§ **Assignment**: Considering the entries that follow, report how many lines include the string "Promise", giving the number alone.

Input data: Begin

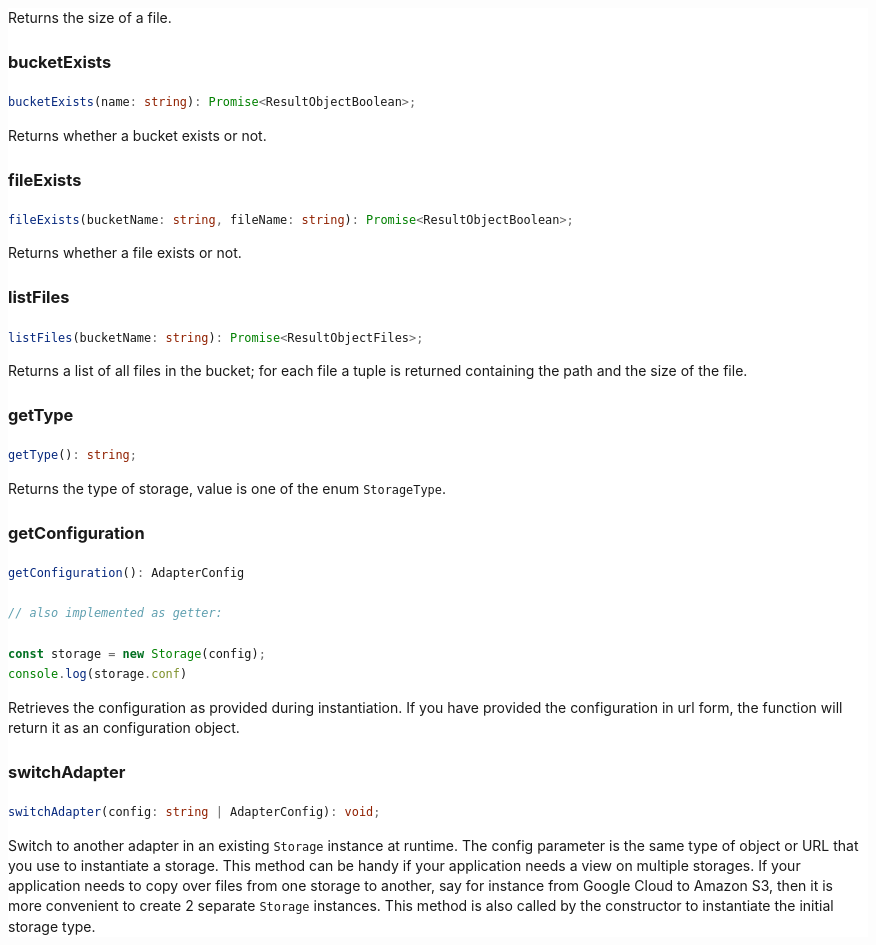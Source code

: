 Returns the size of a file.

### <a name='bucketexists'></a>bucketExists

```typescript
bucketExists(name: string): Promise<ResultObjectBoolean>;
```

Returns whether a bucket exists or not.

### <a name='fileexists'></a>fileExists

```typescript
fileExists(bucketName: string, fileName: string): Promise<ResultObjectBoolean>;
```

Returns whether a file exists or not.

### <a name='listfiles'></a>listFiles

```typescript
listFiles(bucketName: string): Promise<ResultObjectFiles>;
```

Returns a list of all files in the bucket; for each file a tuple is returned containing the path and the size of the file.

### <a name='gettype'></a>getType

```typescript
getType(): string;
```

Returns the type of storage, value is one of the enum `StorageType`.

### <a name='getconfiguration'></a>getConfiguration

```typescript
getConfiguration(): AdapterConfig

// also implemented as getter:

const storage = new Storage(config);
console.log(storage.conf)
```

Retrieves the configuration as provided during instantiation. If you have provided the configuration in url form, the function will return it as an configuration object.

### <a name='switchadapter'></a>switchAdapter

```typescript
switchAdapter(config: string | AdapterConfig): void;
```

Switch to another adapter in an existing `Storage` instance at runtime. The config parameter is the same type of object or URL that you use to instantiate a storage. This method can be handy if your application needs a view on multiple storages. If your application needs to copy over files from one storage to another, say for instance from Google Cloud to Amazon S3, then it is more convenient to create 2 separate `Storage` instances. This method is also called by the constructor to instantiate the initial storage type.
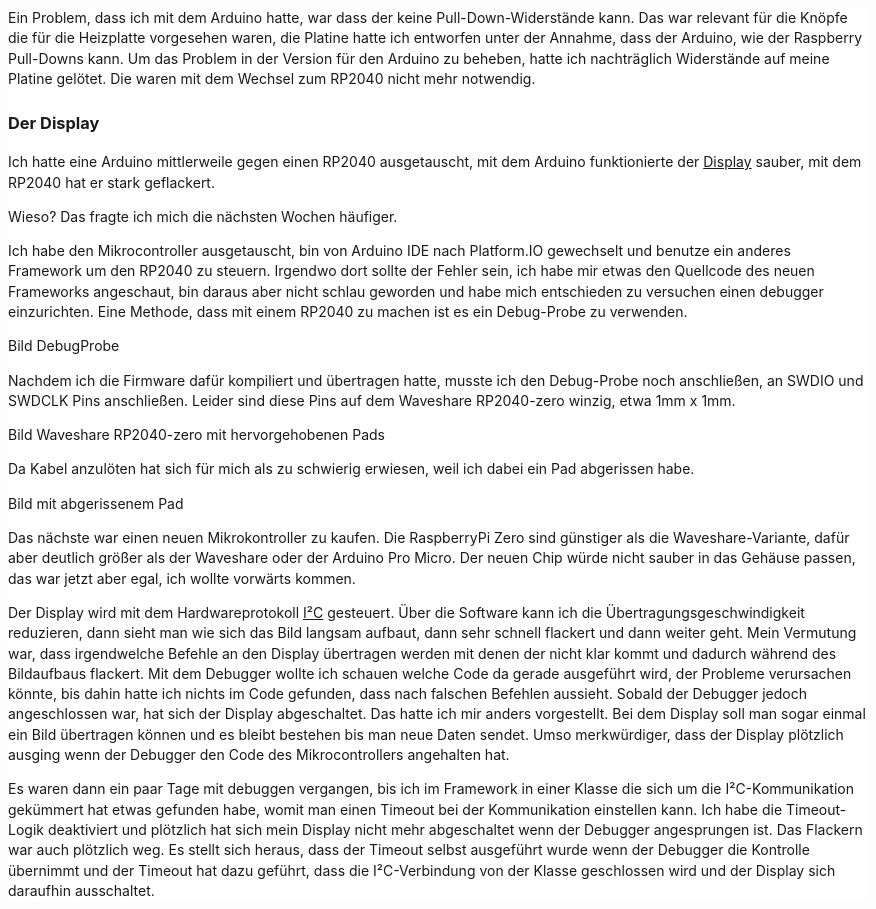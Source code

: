 Ein Problem, dass ich mit dem Arduino hatte, war dass der keine Pull-Down-Widerstände kann. Das war relevant für die Knöpfe die für die Heizplatte vorgesehen waren, die Platine hatte ich entworfen unter der Annahme, dass der Arduino, wie der Raspberry Pull-Downs kann. Um das Problem in der Version für den Arduino zu beheben, hatte ich nachträglich Widerstände auf meine Platine gelötet. Die waren mit dem Wechsel zum RP2040 nicht mehr notwendig.

### Der Display

Ich hatte eine Arduino mittlerweile gegen einen RP2040 ausgetauscht, mit dem Arduino funktionierte der [Display](https://www.az-delivery.de/products/1-3zoll-i2c-oled-display?variant=6571890704411) sauber, mit dem RP2040 hat er stark geflackert.

Wieso? Das fragte ich mich die nächsten Wochen häufiger.

Ich habe den Mikrocontroller ausgetauscht, bin von Arduino IDE nach Platform.IO gewechselt und benutze ein anderes Framework um den RP2040 zu steuern. Irgendwo dort sollte der Fehler sein, ich habe mir etwas den Quellcode des neuen Frameworks angeschaut, bin daraus aber nicht schlau geworden und habe mich entschieden zu versuchen einen debugger einzurichten. Eine Methode, dass mit einem RP2040 zu machen ist es ein Debug-Probe zu verwenden.

Bild DebugProbe

Nachdem ich die Firmware dafür kompiliert und übertragen hatte, musste ich den Debug-Probe noch anschließen, an SWDIO und SWDCLK Pins anschließen. Leider sind diese Pins auf dem Waveshare RP2040-zero winzig, etwa 1mm x 1mm.

Bild Waveshare RP2040-zero mit hervorgehobenen Pads

Da Kabel anzulöten hat sich für mich als zu schwierig erwiesen, weil ich dabei ein Pad abgerissen habe.

Bild mit abgerissenem Pad

Das nächste war einen neuen Mikrokontroller zu kaufen. Die RaspberryPi Zero sind günstiger als die Waveshare-Variante, dafür aber deutlich größer als der Waveshare oder der Arduino Pro Micro. Der neuen Chip würde nicht sauber in das Gehäuse passen, das war jetzt aber egal, ich wollte vorwärts kommen.

Der Display wird mit dem Hardwareprotokoll [I²C](https://www.mikrocontroller.net/articles/I%C2%B2C) gesteuert. Über die Software kann ich die Übertragungsgeschwindigkeit reduzieren, dann sieht man wie sich das Bild langsam aufbaut, dann sehr schnell flackert und dann weiter geht. Mein Vermutung war, dass irgendwelche Befehle an den Display übertragen werden mit denen der nicht klar kommt und dadurch während des Bildaufbaus flackert. Mit dem Debugger wollte ich schauen welche Code da gerade ausgeführt wird, der Probleme verursachen könnte, bis dahin hatte ich nichts im Code gefunden, dass nach falschen Befehlen aussieht. Sobald der Debugger jedoch angeschlossen war, hat sich der Display abgeschaltet. Das hatte ich mir anders vorgestellt. Bei dem Display soll man sogar einmal ein Bild übertragen können und es bleibt bestehen bis man neue Daten sendet. Umso merkwürdiger, dass der Display plötzlich ausging wenn der Debugger den Code des Mikrocontrollers angehalten hat.

Es waren dann ein paar Tage mit debuggen vergangen, bis ich im Framework in einer Klasse die sich um die I²C-Kommunikation gekümmert hat etwas gefunden habe, womit man einen Timeout bei der Kommunikation einstellen kann. Ich habe die Timeout-Logik deaktiviert und plötzlich hat sich mein Display nicht mehr abgeschaltet wenn der Debugger angesprungen ist. Das Flackern war auch plötzlich weg. Es stellt sich heraus, dass der Timeout selbst ausgeführt wurde wenn der Debugger die Kontrolle übernimmt und der Timeout hat dazu geführt, dass die I²C-Verbindung von der Klasse geschlossen wird und der Display sich daraufhin ausschaltet.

Input data: End

§ **Result for this exercise**: 3